In de jaren vijftig werden verschillende wetenschappelijke onderzoeken gedaan die de relatie tussen jeugd en film tot onderwerp hadden. Uit deze onderzoeken kwam naar voren dat bijna alle scholieren wel eens naar de bioscoop, gemiddeld zo’n één keer per maand. Dit lijkt helemaal niet veel. Vijfenzeventig procent van de kinderen had echter toestemming nodig van de ouders om een film te zien, er moet dan ook wel stiekem naar de bioscoop zijn gegaan. Niet voor niets stonden sommige theaters bekend als spijbelbioscopen. Ook werd duidelijk dat gereformeerde kinderen zelf zeiden het minst vaak naar de bioscoop te gaan. Jongens gingen vaker naar de bioscoop dan meisjes en hun voorkeur ging uit naar actiefilms. Meisjes zagen het liefst showfilms. Beiden zagen graag komedies.

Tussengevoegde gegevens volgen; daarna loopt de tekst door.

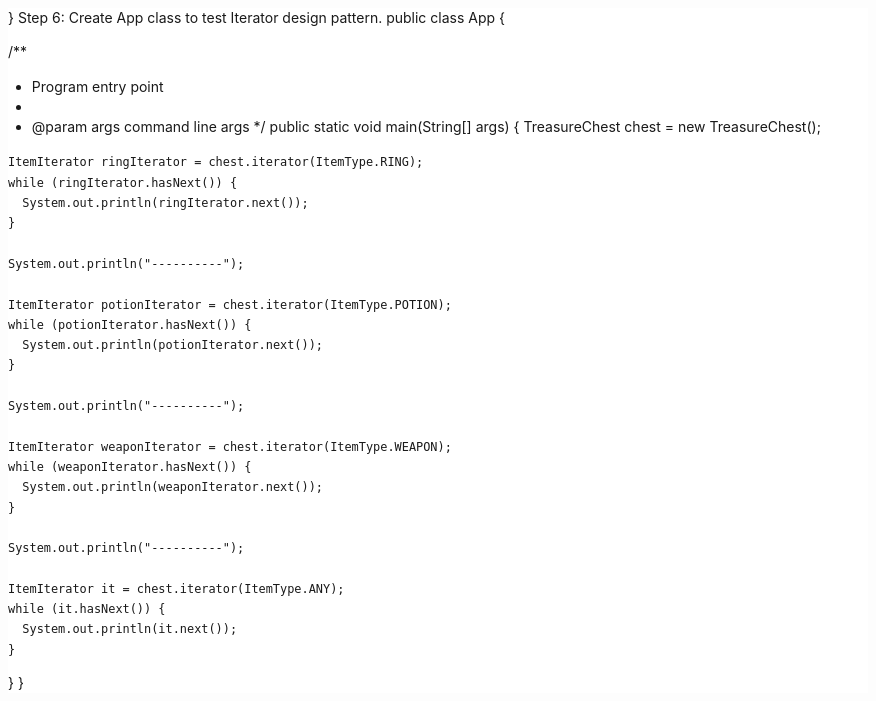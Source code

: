}
Step 6: Create App class to test Iterator design pattern.
public class App {

  /**
   * Program entry point
   * 
   * @param args command line args
   */
  public static void main(String[] args) {
    TreasureChest chest = new TreasureChest();

    ItemIterator ringIterator = chest.iterator(ItemType.RING);
    while (ringIterator.hasNext()) {
      System.out.println(ringIterator.next());
    }

    System.out.println("----------");

    ItemIterator potionIterator = chest.iterator(ItemType.POTION);
    while (potionIterator.hasNext()) {
      System.out.println(potionIterator.next());
    }

    System.out.println("----------");

    ItemIterator weaponIterator = chest.iterator(ItemType.WEAPON);
    while (weaponIterator.hasNext()) {
      System.out.println(weaponIterator.next());
    }

    System.out.println("----------");

    ItemIterator it = chest.iterator(ItemType.ANY);
    while (it.hasNext()) {
      System.out.println(it.next());
    }
  }
}
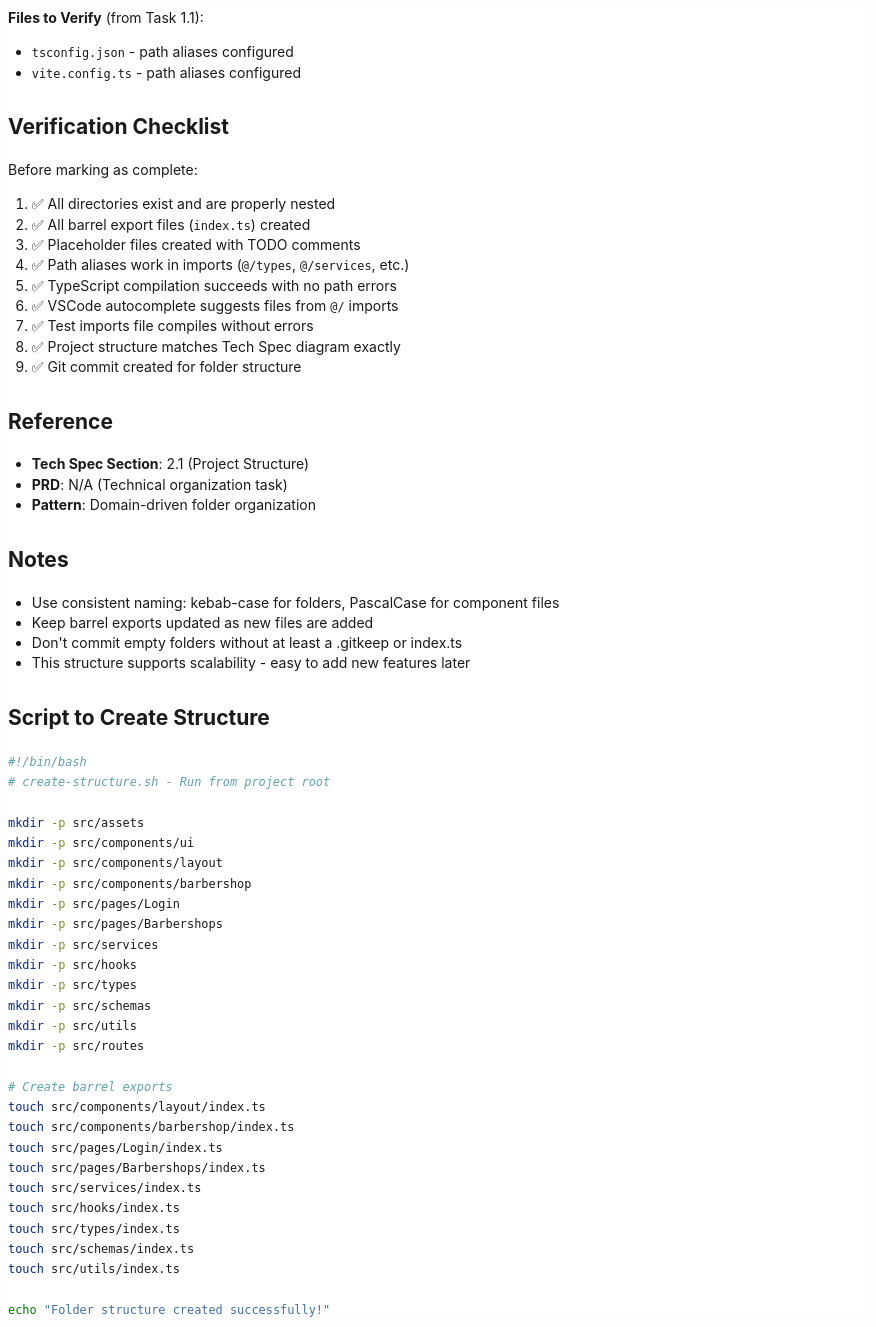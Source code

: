 **Files to Verify** (from Task 1.1):
- `tsconfig.json` - path aliases configured
- `vite.config.ts` - path aliases configured

## Verification Checklist

Before marking as complete:

1. ✅ All directories exist and are properly nested
2. ✅ All barrel export files (`index.ts`) created
3. ✅ Placeholder files created with TODO comments
4. ✅ Path aliases work in imports (`@/types`, `@/services`, etc.)
5. ✅ TypeScript compilation succeeds with no path errors
6. ✅ VSCode autocomplete suggests files from `@/` imports
7. ✅ Test imports file compiles without errors
8. ✅ Project structure matches Tech Spec diagram exactly
9. ✅ Git commit created for folder structure

## Reference

- **Tech Spec Section**: 2.1 (Project Structure)
- **PRD**: N/A (Technical organization task)
- **Pattern**: Domain-driven folder organization

## Notes

- Use consistent naming: kebab-case for folders, PascalCase for component files
- Keep barrel exports updated as new files are added
- Don't commit empty folders without at least a .gitkeep or index.ts
- This structure supports scalability - easy to add new features later

## Script to Create Structure

```bash
#!/bin/bash
# create-structure.sh - Run from project root

mkdir -p src/assets
mkdir -p src/components/ui
mkdir -p src/components/layout
mkdir -p src/components/barbershop
mkdir -p src/pages/Login
mkdir -p src/pages/Barbershops
mkdir -p src/services
mkdir -p src/hooks
mkdir -p src/types
mkdir -p src/schemas
mkdir -p src/utils
mkdir -p src/routes

# Create barrel exports
touch src/components/layout/index.ts
touch src/components/barbershop/index.ts
touch src/pages/Login/index.ts
touch src/pages/Barbershops/index.ts
touch src/services/index.ts
touch src/hooks/index.ts
touch src/types/index.ts
touch src/schemas/index.ts
touch src/utils/index.ts

echo "Folder structure created successfully!"
```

Hoewel scholieren regelmatig naar de bioscoop gingen, was het wel duidelijk dat zij niet de grootste publieksgroep in de bioscopen vormden. De werkende arbeidersjeugd was dat in veel sterkere mate. Zij vormde de groep die de bezorgde overheid ‘verwilderde massajeugd’ noemde. Deze vaak on- of laaggeschoolde jongeren vulden hun vrije tijd in de ogen van velen met niets doen dan rondhangen op straat.